Courtesy : www.thespruce.com
Green postmodern architecture
Postmodern architecture is a 20th century movement that is characterized by an often irreverent and eclectic mishmash of classic and modern styles to create singular works of architecture that aspire to look like nothing that has come before. Some of the world’s most controversial, provocative, idiosyncratic, and memorable buildings have come out of the postmodern architectural movement.
History of Postmodern Architecture
Postmodernism arose in the 1960s and ’70s as an architect-driven critical reaction and response to the prevailing Modern architecture of the mid-20th century, which postmodern architects perceived as placeless and rigid, built from sleek modern materials like steel and glass and lacking in ornament and emotion. Postmodern architects believed that the utopian ideals of Modernism as a democratic form of accessible architecture for the masses had failed and that its cultural moment had passed (an assertion which, judging by the enduring 21st century popularity of modernist aesthetics, has not weathered the test of time).
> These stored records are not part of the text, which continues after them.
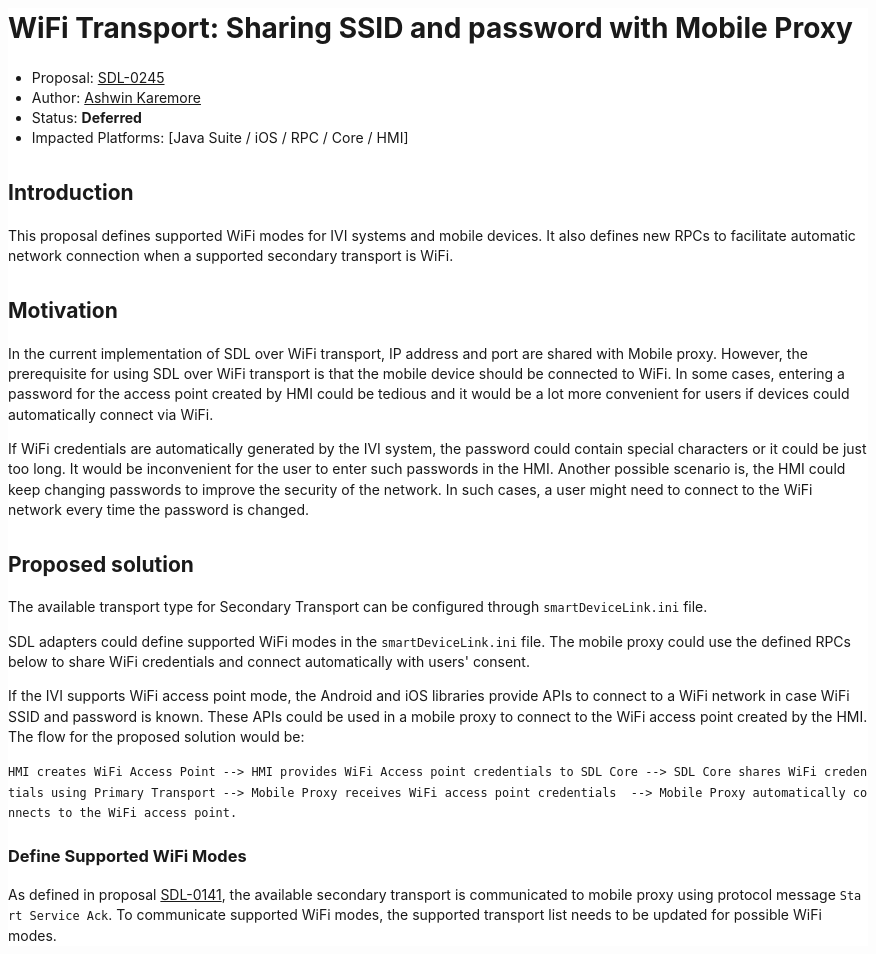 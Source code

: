 # WiFi Transport: Sharing SSID and password with Mobile Proxy

* Proposal: [SDL-0245](0245-sharing-wifi-ssid-and-password.md)
* Author: [Ashwin Karemore](https://github.com/ashwink11)
* Status: **Deferred**
* Impacted Platforms: [Java Suite / iOS / RPC / Core / HMI]

## Introduction

This proposal defines supported WiFi modes for IVI systems and mobile devices. It also defines new RPCs to facilitate automatic network connection when a supported secondary transport is WiFi.

## Motivation

In the current implementation of SDL over WiFi transport, IP address and port are shared with Mobile proxy. However, the prerequisite for using SDL over WiFi transport is that the mobile device should be connected to WiFi.
In some cases, entering a password for the access point created by HMI could be tedious and it would be a lot more convenient for users if devices could automatically connect via WiFi.

If WiFi credentials are automatically generated by the IVI system, the password could contain special characters or it could be just too long. It would be inconvenient for the user to enter such passwords in the HMI. Another possible scenario is, the HMI could keep changing passwords to improve the security of the network. In such cases, a user might need to connect to the WiFi network every time the password is changed.

## Proposed solution

The available transport type for Secondary Transport can be configured through `smartDeviceLink.ini` file. 

SDL adapters could define supported WiFi modes in the `smartDeviceLink.ini` file. The mobile proxy could use the defined RPCs below to share WiFi credentials and connect automatically with users' consent.  

If the IVI supports WiFi access point mode, the Android and iOS libraries provide APIs to connect to a WiFi network in case WiFi SSID and password is known. These APIs could be used in a mobile proxy to connect to the WiFi access point created by the HMI. The flow for the proposed solution would be:

`HMI creates WiFi Access Point --> HMI provides WiFi Access point credentials to SDL Core --> SDL Core shares WiFi credentials using Primary Transport --> Mobile Proxy receives WiFi access point credentials  --> Mobile Proxy automatically connects to the WiFi access point.`

### Define Supported WiFi Modes

As defined in proposal [SDL-0141](https://github.com/smartdevicelink/sdl_evolution/blob/13031dfe6d17c20fdbc673b4ac0016992d765fcd/proposals/0141-multiple-transports.md), the available secondary transport is communicated to mobile proxy using protocol message `Start Service Ack`. To communicate supported WiFi modes, the supported transport list needs to be updated for possible WiFi modes.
Whereas Modernism was devoted to order and simplicity, postmodernism embraced complexity and contradiction, as argued in an influential 1966 book by American postmodern architect Robert Venturi titled: Complexity and Contradiction in Architecture.
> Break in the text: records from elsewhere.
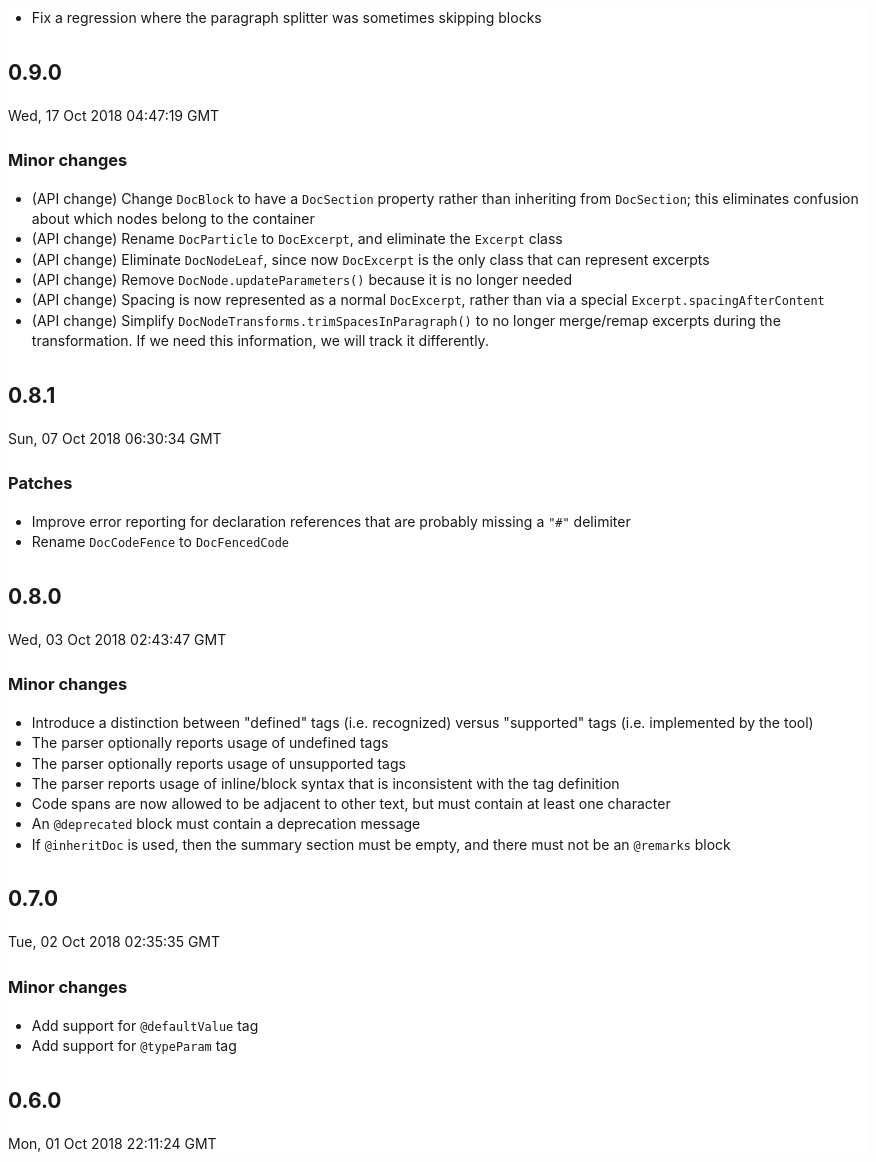 - Fix a regression where the paragraph splitter was sometimes skipping blocks

## 0.9.0
Wed, 17 Oct 2018 04:47:19 GMT

### Minor changes

- (API change) Change `DocBlock` to have a `DocSection` property rather than inheriting from `DocSection`; this eliminates confusion about which nodes belong to the container
- (API change) Rename `DocParticle` to `DocExcerpt`, and eliminate the `Excerpt` class
- (API change) Eliminate `DocNodeLeaf`, since now `DocExcerpt` is the only class that can represent excerpts
- (API change) Remove `DocNode.updateParameters()` because it is no longer needed
- (API change) Spacing is now represented as a normal `DocExcerpt`, rather than via a special `Excerpt.spacingAfterContent`
- (API change) Simplify `DocNodeTransforms.trimSpacesInParagraph()` to no longer merge/remap excerpts during the transformation. If we need this information, we will track it differently.

## 0.8.1
Sun, 07 Oct 2018 06:30:34 GMT

### Patches

- Improve error reporting for declaration references that are probably missing a `"#"` delimiter
- Rename `DocCodeFence` to `DocFencedCode`

## 0.8.0
Wed, 03 Oct 2018 02:43:47 GMT

### Minor changes

- Introduce a distinction between "defined" tags (i.e. recognized) versus "supported" tags (i.e. implemented by the tool)
- The parser optionally reports usage of undefined tags
- The parser optionally reports usage of unsupported tags
- The parser reports usage of inline/block syntax that is inconsistent with the tag definition
- Code spans are now allowed to be adjacent to other text, but must contain at least one character
- An `@deprecated` block must contain a deprecation message
- If `@inheritDoc` is used, then the summary section must be empty, and there must not be an `@remarks` block

## 0.7.0
Tue, 02 Oct 2018 02:35:35 GMT

### Minor changes

- Add support for `@defaultValue` tag
- Add support for `@typeParam` tag

## 0.6.0
Mon, 01 Oct 2018 22:11:24 GMT
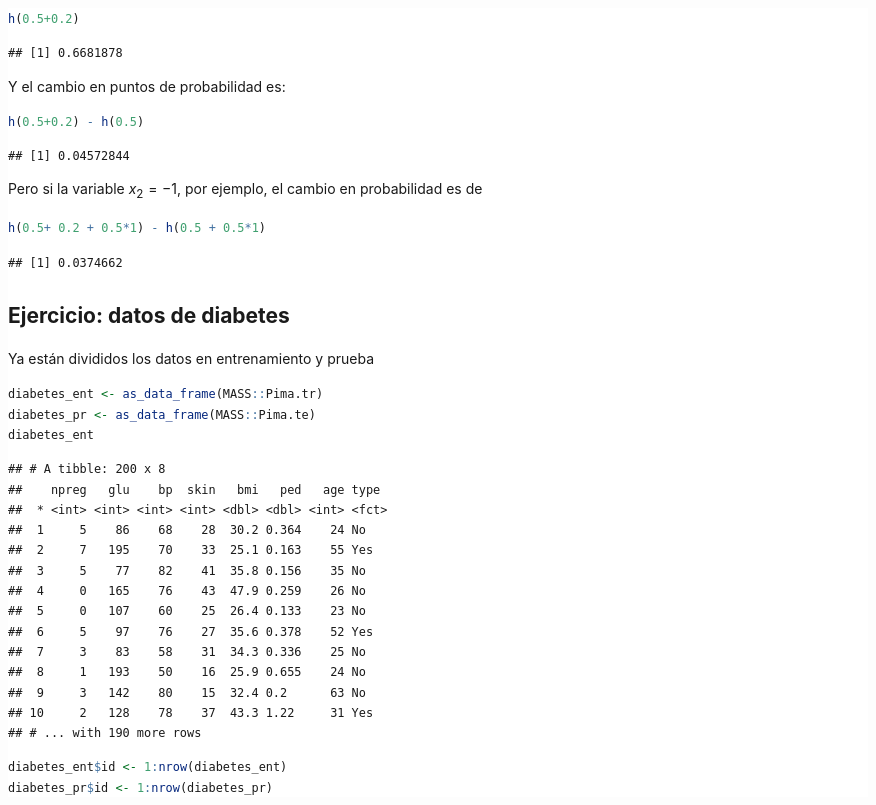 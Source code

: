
 ```r
h(0.5+0.2)
```

```
## [1] 0.6681878
```

Y el cambio en puntos de probabilidad es:

```r
h(0.5+0.2) - h(0.5)
```

```
## [1] 0.04572844
```

Pero si la variable $x_2 = -1$, por ejemplo, el cambio en probabilidad es de

```r
h(0.5+ 0.2 + 0.5*1) - h(0.5 + 0.5*1)
```

```
## [1] 0.0374662
```

## Ejercicio: datos de diabetes

Ya están divididos los datos en entrenamiento y prueba


```r
diabetes_ent <- as_data_frame(MASS::Pima.tr)
diabetes_pr <- as_data_frame(MASS::Pima.te)
diabetes_ent
```

```
## # A tibble: 200 x 8
##    npreg   glu    bp  skin   bmi   ped   age type 
##  * <int> <int> <int> <int> <dbl> <dbl> <int> <fct>
##  1     5    86    68    28  30.2 0.364    24 No   
##  2     7   195    70    33  25.1 0.163    55 Yes  
##  3     5    77    82    41  35.8 0.156    35 No   
##  4     0   165    76    43  47.9 0.259    26 No   
##  5     0   107    60    25  26.4 0.133    23 No   
##  6     5    97    76    27  35.6 0.378    52 Yes  
##  7     3    83    58    31  34.3 0.336    25 No   
##  8     1   193    50    16  25.9 0.655    24 No   
##  9     3   142    80    15  32.4 0.2      63 No   
## 10     2   128    78    37  43.3 1.22     31 Yes  
## # ... with 190 more rows
```

```r
diabetes_ent$id <- 1:nrow(diabetes_ent)
diabetes_pr$id <- 1:nrow(diabetes_pr)
```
The most successful postmodern buildings exude personality, wit, and an ironic take on past architectural elements and movements, eschewing conventional beauty and notions of what constitutes good taste. Using a pastiche of disparate styles, postmodern buildings can be challenging for the uninitiated, veering toward kitsch and camp.
Postmodernism flourished during the economic boom of the 1980s and continued into the 1990s, leaving any number of loud, proud, genre-defying architectural monuments in its wake, first in the United States, and then around the world in places like Europe, Japan, and Australia where its influence spread. Postmodernism influences contemporary architecture to the present day.
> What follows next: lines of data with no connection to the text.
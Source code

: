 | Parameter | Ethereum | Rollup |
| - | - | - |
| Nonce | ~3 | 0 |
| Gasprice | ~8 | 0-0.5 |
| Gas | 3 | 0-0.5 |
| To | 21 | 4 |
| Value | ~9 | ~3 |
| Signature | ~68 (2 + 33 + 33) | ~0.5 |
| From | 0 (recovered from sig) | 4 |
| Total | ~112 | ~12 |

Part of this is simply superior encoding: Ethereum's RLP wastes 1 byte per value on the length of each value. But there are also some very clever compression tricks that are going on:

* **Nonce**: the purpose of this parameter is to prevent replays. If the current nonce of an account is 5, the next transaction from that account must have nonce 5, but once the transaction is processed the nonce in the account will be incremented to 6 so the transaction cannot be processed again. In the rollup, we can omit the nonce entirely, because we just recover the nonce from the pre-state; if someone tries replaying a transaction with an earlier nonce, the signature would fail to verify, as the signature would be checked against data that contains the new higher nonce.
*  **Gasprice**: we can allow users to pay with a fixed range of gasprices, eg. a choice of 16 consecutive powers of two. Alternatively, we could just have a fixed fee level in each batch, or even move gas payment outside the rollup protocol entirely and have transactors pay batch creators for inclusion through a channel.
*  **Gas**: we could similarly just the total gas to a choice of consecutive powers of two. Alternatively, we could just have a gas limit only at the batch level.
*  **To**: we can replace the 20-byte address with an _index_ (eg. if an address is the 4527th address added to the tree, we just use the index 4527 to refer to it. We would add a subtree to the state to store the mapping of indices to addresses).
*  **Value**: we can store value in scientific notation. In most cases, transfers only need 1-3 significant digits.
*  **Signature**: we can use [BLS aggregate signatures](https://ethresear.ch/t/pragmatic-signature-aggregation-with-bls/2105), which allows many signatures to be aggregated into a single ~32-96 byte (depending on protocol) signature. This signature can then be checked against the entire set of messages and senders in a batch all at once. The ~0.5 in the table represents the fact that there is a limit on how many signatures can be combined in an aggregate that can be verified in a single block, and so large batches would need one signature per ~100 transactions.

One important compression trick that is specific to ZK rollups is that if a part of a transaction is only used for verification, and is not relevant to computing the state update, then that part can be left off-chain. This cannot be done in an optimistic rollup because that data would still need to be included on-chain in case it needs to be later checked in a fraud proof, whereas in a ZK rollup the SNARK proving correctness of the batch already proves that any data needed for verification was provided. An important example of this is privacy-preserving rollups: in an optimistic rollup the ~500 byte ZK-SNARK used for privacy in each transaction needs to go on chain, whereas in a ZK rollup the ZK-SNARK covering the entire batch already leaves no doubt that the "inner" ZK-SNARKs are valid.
Key Characteristics of Postmodern Architecture
- Mishmash of architectural styles and periods
- Sculptural forms
- Frequent embrace of bright color, sometimes in the form of ceramic tiles or colored glass
- Liberal use of classical ornamental details taken from past architectural movements, often mixed and matched in unconventional ways
- Use of abstraction
- Characterized by playfulness, whimsy, humor, irony
- Use of trompe l’oeil
- Idiosyncratic rule-breaking forms that defied the dogmatic codes of Modernism
Notable Examples of Postmodern Architecture
The Portland Building, designed by the late architect Michael Graves, is a municipal office building in Portland, Oregon, that made waves for its unconventional use of color, surface materials, and decorative flourishes when it opened in 1982, challenging the definition of what an office building was supposed to look like. It was placed on the National Register of Historic Places in 2011.
The Vanna Venturi House in Chestnut Hill, Philadelphia, was completed in 1964 by architect Robert Venturi. Built for Venturi’s mother, with its unconventional scale and broken gable roof, it was one of the first acknowledged works of postmodern architecture. “I like elements which are hybrid rather than pure, compromising rather than clear, distorted rather than straightforward,” the architect wrote.
The Neue Staatsgalerie in Stuttgart, Germany, opened in 1984 after five years of construction. It was designed by James Stirling, Michael Wilford and Associates and houses a collection of 20th- and 21st-century modern art.
The headquarters of the Secret Intelligence Service (SIS) building or M16 Building in London, completed in 1994, was designed by Terry Farrell and Partners. Its quirky design was inspired by everything from 1930s British industrial power stations to Mayan and Aztec temples. The building is practically a character in James Bond films such as GoldenEye (1995), The World Is Not Enough (1999), Skyfall (2012), and Spectre (2015).
The Centre Pompidou, erected to much fanfare and controversy in Paris in the 1970s, is now one of the city’s main attractions. This contemporary art museum designed by architects Renzo Piano and Richard Rogers is a postmodern building whose functional elements, including pipework and elevators, are visibly relocated to the outside to leave as much room as possible on the inside for art and people. The colorful anomaly nestled in the heart of stately 19th-century Haussmannian Paris makes it all the more remarkable, even today.
Architect Frank Gehry is considered a postmodern master thanks to signature buildings such as the Walt Disney Concert Hall in Los Angeles, completed in 2003, which looks like it’s made from the larger-than-life stainless steel wings of a fantastical ship.